PROVIDED ENTRIES:
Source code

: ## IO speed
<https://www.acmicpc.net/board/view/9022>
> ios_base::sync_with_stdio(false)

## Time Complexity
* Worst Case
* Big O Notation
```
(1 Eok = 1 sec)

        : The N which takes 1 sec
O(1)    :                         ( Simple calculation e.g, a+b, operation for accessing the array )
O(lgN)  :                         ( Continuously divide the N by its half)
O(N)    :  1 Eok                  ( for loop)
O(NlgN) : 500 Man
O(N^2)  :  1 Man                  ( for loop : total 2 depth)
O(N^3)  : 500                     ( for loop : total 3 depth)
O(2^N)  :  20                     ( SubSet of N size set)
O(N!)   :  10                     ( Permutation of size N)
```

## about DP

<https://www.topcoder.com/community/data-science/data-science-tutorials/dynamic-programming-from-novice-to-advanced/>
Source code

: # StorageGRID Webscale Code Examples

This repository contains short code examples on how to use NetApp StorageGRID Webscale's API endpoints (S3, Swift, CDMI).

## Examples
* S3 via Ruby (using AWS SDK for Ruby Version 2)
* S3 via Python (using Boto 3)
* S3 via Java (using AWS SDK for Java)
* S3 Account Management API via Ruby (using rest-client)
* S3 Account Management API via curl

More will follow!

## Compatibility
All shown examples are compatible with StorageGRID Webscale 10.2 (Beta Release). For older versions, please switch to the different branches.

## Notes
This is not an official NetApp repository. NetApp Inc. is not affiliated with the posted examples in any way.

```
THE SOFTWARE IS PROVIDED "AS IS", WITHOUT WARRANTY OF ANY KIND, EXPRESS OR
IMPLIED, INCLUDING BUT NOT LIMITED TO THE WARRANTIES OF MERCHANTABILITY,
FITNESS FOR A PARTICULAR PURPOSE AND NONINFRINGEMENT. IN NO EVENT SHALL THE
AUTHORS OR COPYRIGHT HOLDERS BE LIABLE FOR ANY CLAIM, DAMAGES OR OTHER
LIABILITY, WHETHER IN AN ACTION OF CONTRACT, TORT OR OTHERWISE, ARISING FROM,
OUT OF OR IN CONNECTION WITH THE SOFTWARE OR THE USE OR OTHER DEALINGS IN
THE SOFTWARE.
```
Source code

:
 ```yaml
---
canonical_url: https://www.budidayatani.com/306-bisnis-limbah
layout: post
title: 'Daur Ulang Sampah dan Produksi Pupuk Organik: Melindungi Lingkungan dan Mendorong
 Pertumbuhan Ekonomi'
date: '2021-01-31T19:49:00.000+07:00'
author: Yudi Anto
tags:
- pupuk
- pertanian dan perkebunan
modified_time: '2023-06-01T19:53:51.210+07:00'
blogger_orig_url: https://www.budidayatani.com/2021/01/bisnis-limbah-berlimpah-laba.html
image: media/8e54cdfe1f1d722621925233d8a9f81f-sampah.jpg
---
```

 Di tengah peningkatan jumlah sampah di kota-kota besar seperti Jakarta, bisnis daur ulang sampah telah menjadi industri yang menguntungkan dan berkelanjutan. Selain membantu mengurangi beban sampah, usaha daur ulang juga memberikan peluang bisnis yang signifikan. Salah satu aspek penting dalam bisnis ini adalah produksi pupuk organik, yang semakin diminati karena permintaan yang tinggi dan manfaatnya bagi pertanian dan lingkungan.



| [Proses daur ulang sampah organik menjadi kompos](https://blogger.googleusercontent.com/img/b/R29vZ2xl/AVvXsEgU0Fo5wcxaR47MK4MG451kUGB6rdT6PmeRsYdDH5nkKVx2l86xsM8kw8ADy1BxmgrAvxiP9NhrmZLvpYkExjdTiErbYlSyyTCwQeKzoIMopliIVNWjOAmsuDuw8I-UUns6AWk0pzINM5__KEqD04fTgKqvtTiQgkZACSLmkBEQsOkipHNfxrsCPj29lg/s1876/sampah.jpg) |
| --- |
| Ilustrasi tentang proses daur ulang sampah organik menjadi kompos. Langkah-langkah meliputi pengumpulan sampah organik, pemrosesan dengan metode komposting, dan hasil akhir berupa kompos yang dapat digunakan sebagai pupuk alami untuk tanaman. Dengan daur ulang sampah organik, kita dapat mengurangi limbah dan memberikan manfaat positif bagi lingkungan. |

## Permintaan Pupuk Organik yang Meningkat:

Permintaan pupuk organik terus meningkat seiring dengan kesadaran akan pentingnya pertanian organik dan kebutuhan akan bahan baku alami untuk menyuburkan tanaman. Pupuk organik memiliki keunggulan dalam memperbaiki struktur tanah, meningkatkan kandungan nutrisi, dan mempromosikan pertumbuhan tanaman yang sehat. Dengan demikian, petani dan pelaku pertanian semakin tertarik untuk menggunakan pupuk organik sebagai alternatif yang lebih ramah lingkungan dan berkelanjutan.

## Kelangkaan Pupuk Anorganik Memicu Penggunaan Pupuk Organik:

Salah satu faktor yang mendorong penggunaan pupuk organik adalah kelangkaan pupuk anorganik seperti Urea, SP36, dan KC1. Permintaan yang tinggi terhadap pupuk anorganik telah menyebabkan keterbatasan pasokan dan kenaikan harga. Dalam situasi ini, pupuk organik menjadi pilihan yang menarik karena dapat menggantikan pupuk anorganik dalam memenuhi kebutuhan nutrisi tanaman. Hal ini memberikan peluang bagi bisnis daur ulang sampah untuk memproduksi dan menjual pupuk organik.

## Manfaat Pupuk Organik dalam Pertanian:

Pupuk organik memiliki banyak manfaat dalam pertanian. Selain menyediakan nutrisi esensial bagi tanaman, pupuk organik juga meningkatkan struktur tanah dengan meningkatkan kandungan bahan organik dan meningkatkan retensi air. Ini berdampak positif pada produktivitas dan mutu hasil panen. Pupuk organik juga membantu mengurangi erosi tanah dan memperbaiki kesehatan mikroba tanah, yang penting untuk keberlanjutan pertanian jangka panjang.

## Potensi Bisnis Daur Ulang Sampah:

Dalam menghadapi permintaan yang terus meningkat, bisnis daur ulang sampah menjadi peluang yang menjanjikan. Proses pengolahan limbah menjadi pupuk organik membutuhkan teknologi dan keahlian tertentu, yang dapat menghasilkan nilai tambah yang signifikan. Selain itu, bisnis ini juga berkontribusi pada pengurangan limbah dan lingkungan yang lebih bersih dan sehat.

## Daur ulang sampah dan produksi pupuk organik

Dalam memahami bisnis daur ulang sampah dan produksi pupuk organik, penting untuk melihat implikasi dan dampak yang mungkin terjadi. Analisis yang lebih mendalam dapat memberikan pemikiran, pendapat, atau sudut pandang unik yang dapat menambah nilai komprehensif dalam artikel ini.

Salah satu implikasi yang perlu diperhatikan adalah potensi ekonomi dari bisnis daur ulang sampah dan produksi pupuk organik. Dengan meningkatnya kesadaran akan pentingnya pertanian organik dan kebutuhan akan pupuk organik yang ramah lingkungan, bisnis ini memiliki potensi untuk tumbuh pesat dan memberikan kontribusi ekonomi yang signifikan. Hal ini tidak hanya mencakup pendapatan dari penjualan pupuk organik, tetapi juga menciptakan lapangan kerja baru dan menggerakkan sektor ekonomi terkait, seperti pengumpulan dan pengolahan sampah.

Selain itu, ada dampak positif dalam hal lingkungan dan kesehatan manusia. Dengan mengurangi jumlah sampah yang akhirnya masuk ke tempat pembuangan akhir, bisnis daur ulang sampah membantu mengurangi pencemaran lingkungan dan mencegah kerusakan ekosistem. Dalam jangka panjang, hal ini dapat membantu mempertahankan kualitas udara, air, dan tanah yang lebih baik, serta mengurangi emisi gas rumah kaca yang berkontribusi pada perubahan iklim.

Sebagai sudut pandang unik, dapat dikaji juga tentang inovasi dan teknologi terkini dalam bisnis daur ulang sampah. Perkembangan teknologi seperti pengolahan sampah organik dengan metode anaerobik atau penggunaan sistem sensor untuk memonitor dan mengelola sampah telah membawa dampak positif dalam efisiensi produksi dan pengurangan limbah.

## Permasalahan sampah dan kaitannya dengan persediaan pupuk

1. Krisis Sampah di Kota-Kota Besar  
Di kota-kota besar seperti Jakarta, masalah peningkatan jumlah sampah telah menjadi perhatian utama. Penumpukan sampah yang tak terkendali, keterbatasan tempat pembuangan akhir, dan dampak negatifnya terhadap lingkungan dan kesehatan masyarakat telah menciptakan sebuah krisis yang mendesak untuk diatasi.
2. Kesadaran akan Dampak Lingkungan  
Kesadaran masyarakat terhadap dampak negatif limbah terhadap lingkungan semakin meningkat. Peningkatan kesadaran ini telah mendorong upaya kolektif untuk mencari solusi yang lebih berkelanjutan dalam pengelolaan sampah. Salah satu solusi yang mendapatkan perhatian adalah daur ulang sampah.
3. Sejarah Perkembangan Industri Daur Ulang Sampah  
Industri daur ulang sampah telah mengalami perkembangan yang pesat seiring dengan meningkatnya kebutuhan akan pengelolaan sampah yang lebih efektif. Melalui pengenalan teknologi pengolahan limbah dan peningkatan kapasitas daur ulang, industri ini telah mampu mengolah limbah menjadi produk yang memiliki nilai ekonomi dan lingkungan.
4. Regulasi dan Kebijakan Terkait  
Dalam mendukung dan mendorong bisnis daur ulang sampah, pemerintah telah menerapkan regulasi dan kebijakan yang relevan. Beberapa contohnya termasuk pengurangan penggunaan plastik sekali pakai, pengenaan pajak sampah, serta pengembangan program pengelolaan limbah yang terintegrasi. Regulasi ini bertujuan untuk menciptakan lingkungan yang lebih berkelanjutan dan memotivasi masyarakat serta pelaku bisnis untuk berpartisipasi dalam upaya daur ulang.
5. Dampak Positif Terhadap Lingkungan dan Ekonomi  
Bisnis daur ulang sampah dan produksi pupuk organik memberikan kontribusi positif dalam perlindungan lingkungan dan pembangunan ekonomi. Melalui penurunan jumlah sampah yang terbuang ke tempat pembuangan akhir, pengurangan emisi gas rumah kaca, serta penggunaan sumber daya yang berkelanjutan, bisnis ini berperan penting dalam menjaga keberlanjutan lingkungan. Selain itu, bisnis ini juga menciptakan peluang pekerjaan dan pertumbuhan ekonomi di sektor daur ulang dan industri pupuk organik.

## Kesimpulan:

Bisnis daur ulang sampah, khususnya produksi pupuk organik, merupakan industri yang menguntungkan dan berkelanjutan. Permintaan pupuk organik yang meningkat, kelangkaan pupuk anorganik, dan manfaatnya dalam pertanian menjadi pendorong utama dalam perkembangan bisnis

WHAT NEEDS TO BE DONE: In the entries above, one line contains "This repository contains" and another contains "## Compatibility". Reproduce exactly those two lines and the lines between them, nothing else.

EXERCISE RESULT:
This repository contains short code examples on how to use NetApp StorageGRID Webscale's API endpoints (S3, Swift, CDMI).

## Examples
* S3 via Ruby (using AWS SDK for Ruby Version 2)
* S3 via Python (using Boto 3)
* S3 via Java (using AWS SDK for Java)
* S3 Account Management API via Ruby (using rest-client)
* S3 Account Management API via curl

More will follow!

## Compatibility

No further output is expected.